Come giocherebbe oggi?
Con queste credenziali, un giocatore come Matthäus rappresenterebbe una risorsa preziosa anche nel calcio contemporaneo. Innanzitutto perché intelligenza tattica e dinamismo sono due tratti fondamentali per interpretare le partite dei nostri giorni, basate sulla spasmodica ricerca del recupero palla immediato in qualsiasi zona del campo. Il centrocampista tedesco, implacabile in marcatura quanto elegante nei fondamentali, saprebbe garantire efficacia nella fase di non possesso e precisione nelle ripartenze. Diversamente dall’impiego avuto nell’ultima parte della carriera, forse non sarebbe adatto, per fisicità, a giocare in difesa, potendo, però, scalare occasionalmente sulla linea arretrata per cominciare con qualità l’eventuale costruzione dal basso.
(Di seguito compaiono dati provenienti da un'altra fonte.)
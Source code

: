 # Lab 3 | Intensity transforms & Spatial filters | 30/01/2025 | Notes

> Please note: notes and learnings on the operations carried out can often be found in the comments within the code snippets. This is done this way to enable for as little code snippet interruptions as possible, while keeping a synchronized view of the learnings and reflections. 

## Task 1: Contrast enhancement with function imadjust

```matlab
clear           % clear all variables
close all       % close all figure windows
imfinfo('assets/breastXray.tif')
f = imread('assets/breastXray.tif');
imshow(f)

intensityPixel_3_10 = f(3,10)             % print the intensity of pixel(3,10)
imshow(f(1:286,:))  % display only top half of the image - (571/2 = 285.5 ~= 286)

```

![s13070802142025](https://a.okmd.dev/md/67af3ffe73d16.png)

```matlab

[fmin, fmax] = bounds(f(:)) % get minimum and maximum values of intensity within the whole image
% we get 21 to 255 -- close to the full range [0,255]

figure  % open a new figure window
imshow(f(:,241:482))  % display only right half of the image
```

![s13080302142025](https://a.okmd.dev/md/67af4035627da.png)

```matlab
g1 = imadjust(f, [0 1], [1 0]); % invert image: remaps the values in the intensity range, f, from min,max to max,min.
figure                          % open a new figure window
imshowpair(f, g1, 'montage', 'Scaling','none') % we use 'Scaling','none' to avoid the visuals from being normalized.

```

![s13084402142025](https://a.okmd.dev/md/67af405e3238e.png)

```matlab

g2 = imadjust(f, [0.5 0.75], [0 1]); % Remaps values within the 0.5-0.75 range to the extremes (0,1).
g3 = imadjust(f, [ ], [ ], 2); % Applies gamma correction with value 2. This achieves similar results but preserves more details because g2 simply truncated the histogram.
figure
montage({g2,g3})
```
La sua collocazione ideale sarebbe a centrocampo, in modo da sfruttare al meglio tutto il suo bagaglio tecnico, sia da mezz’ala che come perno centrale. Soprattutto in una disposizione a cinque, dove quel posizionamento, unito all’innato senso del gioco, gli consentirebbe di scegliere lo spazio giusto da occupare nelle varie fasi della partita. Da non mettere da parte nemmeno l’ipotesi di un impiego sulla tre quarti, sia dietro la punta nel 4-2-3-1 che più decentrato nei moduli con due uomini a supporto dell’attaccante centrale. Del resto, il tedesco ha fatto parte di quella categoria di calciatori che, essendo in possesso di doti tecniche elevate e, soprattutto, di intelligenza calcistica, non avrebbero avuto difficoltà ad adattarsi al calcio di qualunque epoca.